Saved entries
'''

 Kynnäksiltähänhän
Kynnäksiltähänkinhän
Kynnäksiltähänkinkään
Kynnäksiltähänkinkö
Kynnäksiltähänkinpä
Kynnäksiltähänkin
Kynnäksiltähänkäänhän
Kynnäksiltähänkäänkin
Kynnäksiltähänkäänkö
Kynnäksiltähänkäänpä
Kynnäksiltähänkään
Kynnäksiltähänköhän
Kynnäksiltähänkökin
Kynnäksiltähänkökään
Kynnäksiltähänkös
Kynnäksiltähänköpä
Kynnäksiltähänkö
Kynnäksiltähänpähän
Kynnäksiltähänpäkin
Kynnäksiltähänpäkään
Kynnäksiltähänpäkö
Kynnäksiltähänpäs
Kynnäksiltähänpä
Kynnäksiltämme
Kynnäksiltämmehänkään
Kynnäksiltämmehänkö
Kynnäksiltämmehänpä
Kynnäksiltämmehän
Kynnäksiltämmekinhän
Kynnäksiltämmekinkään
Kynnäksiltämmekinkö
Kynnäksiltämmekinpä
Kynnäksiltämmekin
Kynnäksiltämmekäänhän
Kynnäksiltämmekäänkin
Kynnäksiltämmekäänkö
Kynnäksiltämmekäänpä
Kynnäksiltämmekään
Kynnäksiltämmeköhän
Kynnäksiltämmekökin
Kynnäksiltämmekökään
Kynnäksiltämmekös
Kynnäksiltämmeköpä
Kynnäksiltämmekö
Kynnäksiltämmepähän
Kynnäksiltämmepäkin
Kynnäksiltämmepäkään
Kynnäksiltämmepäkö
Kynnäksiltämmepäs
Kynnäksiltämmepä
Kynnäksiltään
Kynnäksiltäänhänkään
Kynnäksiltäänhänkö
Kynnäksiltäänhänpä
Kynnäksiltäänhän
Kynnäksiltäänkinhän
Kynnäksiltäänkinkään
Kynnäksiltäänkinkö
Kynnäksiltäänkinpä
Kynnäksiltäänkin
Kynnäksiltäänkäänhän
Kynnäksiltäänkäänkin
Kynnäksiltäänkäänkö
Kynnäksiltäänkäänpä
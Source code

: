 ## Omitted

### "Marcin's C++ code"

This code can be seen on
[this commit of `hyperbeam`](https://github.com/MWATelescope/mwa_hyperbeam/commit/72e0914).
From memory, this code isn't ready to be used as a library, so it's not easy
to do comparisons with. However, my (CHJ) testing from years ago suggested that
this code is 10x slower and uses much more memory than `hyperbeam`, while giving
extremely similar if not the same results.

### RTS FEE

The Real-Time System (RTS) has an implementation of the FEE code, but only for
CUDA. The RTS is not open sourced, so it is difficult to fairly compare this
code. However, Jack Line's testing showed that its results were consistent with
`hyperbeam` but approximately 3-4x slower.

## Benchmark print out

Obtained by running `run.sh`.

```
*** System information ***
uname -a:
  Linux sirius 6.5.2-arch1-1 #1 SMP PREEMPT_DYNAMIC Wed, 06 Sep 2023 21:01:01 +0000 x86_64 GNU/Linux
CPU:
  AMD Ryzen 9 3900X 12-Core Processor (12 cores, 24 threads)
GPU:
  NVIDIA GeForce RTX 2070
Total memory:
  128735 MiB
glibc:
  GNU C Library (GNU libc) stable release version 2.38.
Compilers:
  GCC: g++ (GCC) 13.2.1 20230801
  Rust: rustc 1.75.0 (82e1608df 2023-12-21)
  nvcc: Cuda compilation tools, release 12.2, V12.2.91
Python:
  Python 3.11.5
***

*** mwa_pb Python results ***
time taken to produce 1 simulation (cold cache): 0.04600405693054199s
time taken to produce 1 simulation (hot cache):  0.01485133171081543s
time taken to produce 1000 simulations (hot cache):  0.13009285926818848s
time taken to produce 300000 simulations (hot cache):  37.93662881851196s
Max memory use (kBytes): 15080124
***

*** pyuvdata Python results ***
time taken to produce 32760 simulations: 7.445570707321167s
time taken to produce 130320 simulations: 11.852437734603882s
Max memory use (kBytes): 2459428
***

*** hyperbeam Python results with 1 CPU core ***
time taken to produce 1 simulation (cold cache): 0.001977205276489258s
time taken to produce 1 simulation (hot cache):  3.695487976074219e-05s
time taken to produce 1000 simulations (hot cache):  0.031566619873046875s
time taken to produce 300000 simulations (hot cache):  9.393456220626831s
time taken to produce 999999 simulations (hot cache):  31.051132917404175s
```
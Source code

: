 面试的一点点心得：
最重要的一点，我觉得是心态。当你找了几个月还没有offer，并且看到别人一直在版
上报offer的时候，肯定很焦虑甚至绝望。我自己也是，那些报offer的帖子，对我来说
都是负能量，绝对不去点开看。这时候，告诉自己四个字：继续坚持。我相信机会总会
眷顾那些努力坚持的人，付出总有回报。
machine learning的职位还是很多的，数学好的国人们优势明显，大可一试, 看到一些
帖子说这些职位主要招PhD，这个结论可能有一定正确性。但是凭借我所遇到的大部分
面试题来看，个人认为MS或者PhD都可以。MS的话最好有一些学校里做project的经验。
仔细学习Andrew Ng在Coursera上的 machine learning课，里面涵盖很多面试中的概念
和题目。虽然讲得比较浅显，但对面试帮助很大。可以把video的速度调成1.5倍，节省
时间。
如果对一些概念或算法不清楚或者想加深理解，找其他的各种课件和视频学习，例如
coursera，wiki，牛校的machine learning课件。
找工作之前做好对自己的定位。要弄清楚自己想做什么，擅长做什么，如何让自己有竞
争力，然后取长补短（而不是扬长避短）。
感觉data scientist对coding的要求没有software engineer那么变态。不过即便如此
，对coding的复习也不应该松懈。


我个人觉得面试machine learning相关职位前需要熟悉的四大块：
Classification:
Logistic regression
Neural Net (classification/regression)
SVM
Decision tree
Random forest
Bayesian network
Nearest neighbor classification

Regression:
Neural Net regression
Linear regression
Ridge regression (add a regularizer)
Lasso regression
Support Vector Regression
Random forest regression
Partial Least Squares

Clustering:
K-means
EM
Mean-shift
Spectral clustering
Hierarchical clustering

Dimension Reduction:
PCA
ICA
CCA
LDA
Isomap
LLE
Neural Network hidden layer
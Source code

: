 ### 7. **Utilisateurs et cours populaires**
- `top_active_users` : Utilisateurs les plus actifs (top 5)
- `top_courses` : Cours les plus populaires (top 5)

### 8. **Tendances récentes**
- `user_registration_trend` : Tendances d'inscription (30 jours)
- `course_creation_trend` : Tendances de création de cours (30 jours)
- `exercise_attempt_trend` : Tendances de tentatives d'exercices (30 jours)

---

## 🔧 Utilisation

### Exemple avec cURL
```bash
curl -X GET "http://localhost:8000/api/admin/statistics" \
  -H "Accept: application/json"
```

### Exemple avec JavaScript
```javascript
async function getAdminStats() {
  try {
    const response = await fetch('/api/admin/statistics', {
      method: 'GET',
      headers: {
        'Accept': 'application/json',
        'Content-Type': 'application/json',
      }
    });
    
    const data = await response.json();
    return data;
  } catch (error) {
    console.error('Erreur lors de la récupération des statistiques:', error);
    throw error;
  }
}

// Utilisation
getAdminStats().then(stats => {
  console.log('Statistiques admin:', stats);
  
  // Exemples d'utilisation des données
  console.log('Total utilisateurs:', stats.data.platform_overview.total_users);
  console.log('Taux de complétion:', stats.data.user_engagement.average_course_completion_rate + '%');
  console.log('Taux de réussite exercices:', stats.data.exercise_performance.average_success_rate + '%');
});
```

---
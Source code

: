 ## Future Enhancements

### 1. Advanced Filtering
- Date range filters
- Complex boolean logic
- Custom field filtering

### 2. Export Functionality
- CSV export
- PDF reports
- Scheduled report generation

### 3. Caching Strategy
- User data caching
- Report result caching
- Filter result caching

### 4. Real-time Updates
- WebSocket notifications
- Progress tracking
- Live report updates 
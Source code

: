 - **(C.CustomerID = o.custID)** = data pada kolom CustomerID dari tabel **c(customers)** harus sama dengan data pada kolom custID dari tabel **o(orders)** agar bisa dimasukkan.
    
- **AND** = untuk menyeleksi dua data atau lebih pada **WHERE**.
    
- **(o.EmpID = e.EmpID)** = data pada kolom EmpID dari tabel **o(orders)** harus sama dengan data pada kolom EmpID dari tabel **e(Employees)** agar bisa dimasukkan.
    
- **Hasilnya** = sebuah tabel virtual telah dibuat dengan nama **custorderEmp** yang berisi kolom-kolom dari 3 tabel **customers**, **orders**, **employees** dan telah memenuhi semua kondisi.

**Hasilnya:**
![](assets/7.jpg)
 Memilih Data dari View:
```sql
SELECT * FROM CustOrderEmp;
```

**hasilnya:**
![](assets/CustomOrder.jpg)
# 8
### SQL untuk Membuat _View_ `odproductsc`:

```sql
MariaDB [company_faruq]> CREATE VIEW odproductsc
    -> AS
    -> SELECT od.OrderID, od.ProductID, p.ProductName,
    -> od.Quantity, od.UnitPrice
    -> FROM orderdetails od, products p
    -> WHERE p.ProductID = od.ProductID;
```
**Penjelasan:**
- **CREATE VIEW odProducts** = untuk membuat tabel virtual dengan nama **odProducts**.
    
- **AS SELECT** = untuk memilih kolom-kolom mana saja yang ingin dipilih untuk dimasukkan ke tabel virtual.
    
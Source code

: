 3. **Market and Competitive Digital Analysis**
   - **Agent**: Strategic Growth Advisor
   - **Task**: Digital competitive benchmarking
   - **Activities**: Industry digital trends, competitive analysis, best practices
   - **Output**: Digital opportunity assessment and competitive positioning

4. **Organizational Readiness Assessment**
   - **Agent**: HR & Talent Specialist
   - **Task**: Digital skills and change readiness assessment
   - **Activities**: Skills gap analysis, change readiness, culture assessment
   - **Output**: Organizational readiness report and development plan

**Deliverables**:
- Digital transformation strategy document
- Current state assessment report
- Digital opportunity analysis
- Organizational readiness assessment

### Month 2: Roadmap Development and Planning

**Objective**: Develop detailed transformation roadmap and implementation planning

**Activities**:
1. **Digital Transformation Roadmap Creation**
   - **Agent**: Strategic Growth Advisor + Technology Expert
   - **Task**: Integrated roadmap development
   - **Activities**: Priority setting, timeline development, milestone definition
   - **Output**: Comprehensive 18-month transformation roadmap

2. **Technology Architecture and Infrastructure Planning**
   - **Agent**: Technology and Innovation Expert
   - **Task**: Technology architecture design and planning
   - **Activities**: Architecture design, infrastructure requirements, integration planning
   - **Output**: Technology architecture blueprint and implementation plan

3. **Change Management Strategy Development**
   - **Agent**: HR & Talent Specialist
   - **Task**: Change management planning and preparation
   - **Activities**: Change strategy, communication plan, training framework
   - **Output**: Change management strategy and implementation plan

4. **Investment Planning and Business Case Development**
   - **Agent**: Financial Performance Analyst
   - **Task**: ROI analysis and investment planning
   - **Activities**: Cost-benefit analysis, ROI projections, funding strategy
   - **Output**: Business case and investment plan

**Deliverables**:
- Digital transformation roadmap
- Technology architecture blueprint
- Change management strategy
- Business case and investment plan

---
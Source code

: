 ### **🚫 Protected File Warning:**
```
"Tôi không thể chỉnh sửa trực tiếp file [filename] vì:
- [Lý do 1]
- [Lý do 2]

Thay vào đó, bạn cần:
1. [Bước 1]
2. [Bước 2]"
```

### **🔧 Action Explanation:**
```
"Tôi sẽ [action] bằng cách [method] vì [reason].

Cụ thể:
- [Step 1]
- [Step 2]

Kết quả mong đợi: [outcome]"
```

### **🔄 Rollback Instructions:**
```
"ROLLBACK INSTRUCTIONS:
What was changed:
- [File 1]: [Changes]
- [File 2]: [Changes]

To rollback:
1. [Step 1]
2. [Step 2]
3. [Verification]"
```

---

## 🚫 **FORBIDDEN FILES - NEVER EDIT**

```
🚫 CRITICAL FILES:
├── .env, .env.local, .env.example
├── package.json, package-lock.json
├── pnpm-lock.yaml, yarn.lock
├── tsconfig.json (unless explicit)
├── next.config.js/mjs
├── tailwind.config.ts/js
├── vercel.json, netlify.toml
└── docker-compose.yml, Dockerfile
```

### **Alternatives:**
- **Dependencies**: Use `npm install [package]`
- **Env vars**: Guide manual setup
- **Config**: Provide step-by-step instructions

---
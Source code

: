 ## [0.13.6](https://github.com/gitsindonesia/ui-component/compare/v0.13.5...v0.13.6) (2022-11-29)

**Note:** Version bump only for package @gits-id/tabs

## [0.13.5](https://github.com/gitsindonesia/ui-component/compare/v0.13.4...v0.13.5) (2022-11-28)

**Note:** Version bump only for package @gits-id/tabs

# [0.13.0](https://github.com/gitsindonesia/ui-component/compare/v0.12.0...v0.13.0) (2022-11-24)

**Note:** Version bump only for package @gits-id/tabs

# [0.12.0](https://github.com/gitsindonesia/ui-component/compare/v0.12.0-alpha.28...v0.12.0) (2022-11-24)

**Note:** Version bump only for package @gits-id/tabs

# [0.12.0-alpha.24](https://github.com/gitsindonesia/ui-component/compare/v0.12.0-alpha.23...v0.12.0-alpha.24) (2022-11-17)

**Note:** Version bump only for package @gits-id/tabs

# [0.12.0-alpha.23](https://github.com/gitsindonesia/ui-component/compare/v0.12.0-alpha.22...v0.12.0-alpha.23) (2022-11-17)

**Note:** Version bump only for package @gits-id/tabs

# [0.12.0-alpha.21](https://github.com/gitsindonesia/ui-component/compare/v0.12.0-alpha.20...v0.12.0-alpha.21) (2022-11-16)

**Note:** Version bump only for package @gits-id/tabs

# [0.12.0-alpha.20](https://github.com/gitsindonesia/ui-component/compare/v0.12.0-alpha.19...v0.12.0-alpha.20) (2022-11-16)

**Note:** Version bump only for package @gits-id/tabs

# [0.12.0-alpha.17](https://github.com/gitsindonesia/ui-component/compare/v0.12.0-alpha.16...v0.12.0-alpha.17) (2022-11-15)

'''

• _WHAT TO WORK ON_: Pick out and copy the lines of the entries that hold the string "Technology".

• _SOLUTION FOR THIS EXERCISE_:
   - **Agent**: Strategic Growth Advisor + Technology Expert
2. **Technology Architecture and Infrastructure Planning**
   - **Agent**: Technology and Innovation Expert
   - **Task**: Technology architecture design and planning
   - **Output**: Technology architecture blueprint and implementation plan
- Technology architecture blueprint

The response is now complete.